** Opening Task input block **

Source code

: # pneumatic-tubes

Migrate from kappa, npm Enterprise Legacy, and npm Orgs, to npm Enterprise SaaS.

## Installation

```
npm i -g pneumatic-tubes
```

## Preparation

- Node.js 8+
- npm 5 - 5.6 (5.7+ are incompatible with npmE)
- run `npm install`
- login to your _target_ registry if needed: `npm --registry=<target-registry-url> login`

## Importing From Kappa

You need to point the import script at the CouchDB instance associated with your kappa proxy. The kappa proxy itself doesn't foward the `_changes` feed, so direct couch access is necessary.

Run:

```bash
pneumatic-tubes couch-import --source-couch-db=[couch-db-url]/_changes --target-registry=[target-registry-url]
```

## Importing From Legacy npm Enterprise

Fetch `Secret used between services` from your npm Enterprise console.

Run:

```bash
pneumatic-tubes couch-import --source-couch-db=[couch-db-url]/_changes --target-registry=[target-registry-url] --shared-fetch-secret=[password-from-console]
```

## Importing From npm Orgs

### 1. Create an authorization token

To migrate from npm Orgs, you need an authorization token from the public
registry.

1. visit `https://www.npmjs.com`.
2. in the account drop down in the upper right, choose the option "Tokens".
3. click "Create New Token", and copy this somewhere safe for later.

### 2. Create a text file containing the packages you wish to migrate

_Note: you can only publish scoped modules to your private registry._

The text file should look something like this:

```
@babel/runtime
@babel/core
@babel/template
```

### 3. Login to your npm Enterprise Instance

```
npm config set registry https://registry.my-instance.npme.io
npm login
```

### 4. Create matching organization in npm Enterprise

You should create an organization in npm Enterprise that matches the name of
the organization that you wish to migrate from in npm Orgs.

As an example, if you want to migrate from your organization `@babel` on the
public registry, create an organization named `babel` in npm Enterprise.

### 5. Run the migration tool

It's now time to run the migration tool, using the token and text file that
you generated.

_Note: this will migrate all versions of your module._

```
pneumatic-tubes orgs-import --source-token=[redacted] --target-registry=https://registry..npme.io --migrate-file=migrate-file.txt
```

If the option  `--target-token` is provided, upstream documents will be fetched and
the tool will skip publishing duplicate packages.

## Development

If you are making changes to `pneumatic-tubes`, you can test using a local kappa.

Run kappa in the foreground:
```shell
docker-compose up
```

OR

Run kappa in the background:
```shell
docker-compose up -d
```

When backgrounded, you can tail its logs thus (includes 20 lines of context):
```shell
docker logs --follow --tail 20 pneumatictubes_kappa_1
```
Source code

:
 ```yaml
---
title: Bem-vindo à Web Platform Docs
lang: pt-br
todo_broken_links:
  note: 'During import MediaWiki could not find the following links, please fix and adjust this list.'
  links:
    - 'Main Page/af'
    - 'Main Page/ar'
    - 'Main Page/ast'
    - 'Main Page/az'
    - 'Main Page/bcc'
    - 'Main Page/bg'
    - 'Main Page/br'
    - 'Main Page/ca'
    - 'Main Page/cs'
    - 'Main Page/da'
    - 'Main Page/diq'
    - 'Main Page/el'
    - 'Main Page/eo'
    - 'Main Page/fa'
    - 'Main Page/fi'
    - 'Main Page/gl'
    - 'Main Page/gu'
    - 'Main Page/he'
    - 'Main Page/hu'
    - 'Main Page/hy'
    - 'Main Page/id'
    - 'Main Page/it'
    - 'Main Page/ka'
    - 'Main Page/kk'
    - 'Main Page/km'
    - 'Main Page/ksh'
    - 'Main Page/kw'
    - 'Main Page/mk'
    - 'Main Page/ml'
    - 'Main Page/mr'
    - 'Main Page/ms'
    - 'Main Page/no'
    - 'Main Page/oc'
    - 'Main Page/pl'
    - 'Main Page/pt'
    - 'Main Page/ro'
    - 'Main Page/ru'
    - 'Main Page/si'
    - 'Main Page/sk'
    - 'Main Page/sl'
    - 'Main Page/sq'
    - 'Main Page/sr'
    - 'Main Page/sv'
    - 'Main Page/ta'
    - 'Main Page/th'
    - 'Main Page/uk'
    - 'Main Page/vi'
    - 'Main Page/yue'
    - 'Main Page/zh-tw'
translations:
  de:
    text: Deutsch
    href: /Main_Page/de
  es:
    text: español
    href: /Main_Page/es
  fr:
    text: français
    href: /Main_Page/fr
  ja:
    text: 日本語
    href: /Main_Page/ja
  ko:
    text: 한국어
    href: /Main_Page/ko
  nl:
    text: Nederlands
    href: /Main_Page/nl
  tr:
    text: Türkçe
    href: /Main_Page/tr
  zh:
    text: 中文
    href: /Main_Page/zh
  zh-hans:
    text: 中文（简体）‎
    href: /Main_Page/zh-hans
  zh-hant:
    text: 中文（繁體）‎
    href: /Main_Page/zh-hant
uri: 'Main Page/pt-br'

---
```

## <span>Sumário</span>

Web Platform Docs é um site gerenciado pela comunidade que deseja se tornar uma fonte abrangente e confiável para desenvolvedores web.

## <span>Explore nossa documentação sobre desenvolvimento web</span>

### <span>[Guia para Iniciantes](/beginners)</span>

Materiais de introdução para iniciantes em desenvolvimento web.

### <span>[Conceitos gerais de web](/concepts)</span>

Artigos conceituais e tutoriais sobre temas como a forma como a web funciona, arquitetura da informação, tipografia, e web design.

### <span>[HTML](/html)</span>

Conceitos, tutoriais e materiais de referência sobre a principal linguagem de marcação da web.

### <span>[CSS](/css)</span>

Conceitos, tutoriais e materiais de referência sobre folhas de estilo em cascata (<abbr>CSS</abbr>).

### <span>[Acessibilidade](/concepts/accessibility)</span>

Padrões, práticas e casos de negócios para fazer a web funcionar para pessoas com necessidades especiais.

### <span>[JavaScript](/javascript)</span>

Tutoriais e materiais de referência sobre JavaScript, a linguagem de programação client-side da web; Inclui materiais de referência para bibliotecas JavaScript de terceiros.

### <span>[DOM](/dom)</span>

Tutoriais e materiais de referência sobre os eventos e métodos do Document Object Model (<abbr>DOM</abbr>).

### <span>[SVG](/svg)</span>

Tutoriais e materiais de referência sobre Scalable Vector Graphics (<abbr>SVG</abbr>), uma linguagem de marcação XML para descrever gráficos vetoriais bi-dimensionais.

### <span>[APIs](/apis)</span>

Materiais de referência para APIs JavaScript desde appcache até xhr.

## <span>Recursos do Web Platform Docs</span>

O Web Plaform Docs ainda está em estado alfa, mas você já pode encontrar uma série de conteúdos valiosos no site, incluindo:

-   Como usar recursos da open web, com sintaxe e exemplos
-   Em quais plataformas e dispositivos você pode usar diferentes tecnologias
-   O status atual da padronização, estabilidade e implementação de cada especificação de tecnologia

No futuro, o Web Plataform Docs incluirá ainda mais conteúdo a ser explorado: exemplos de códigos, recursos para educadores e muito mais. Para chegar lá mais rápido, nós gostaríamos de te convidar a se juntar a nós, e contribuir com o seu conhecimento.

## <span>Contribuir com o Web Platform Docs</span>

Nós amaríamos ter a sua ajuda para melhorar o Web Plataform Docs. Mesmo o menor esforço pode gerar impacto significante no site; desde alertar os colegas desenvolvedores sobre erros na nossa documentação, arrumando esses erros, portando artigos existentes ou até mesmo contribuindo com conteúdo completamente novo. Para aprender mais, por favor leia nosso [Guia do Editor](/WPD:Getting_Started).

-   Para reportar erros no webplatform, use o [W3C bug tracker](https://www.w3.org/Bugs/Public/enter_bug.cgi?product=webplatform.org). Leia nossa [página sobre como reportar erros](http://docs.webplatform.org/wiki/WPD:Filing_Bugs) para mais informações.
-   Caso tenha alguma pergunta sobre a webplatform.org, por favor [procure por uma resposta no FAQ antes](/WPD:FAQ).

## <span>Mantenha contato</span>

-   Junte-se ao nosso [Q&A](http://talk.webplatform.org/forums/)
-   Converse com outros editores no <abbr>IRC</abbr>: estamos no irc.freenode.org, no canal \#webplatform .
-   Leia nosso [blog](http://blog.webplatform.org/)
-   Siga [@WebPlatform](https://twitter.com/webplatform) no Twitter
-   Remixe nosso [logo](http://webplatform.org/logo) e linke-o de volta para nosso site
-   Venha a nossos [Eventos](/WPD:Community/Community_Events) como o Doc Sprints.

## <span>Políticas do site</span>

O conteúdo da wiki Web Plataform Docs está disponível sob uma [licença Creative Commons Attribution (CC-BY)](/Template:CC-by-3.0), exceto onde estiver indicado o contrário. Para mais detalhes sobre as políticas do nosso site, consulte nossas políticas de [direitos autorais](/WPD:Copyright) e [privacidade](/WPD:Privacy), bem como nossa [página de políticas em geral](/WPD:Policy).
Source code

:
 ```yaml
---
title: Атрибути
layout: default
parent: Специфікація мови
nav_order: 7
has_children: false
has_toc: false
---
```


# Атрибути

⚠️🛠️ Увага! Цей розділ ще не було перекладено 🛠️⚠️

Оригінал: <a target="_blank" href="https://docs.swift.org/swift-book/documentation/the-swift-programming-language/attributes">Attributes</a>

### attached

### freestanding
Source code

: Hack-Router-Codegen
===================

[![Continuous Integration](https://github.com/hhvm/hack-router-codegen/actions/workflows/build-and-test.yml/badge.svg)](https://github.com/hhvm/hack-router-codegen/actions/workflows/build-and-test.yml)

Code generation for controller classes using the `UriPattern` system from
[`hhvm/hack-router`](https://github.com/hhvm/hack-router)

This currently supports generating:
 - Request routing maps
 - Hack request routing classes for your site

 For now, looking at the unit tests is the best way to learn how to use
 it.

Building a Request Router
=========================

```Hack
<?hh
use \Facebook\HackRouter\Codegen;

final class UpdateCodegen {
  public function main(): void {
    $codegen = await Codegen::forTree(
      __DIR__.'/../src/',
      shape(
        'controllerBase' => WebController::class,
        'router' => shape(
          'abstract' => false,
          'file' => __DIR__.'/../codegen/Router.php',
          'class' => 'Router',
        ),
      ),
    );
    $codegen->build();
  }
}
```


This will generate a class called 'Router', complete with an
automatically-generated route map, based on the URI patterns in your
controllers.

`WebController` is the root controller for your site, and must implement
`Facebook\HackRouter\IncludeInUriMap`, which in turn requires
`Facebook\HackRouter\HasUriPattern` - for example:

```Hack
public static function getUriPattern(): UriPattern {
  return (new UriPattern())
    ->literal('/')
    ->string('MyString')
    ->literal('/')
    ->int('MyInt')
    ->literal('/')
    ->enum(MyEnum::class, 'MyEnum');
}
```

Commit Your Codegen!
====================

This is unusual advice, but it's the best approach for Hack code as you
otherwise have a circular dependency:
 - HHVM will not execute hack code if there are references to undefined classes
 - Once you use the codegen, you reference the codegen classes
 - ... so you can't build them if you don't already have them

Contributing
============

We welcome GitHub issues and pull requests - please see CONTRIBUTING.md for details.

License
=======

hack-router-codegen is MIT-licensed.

** Closing Task input block **

The answer is the records above restated word for word from their opening line through the line that holds "## Importing From Kappa", both included, and nothing else.

Expected answer:
Source code

: # pneumatic-tubes

Migrate from kappa, npm Enterprise Legacy, and npm Orgs, to npm Enterprise SaaS.

## Installation

```
npm i -g pneumatic-tubes
```

## Preparation

- Node.js 8+
- npm 5 - 5.6 (5.7+ are incompatible with npmE)
- run `npm install`
- login to your _target_ registry if needed: `npm --registry=<target-registry-url> login`

## Importing From Kappa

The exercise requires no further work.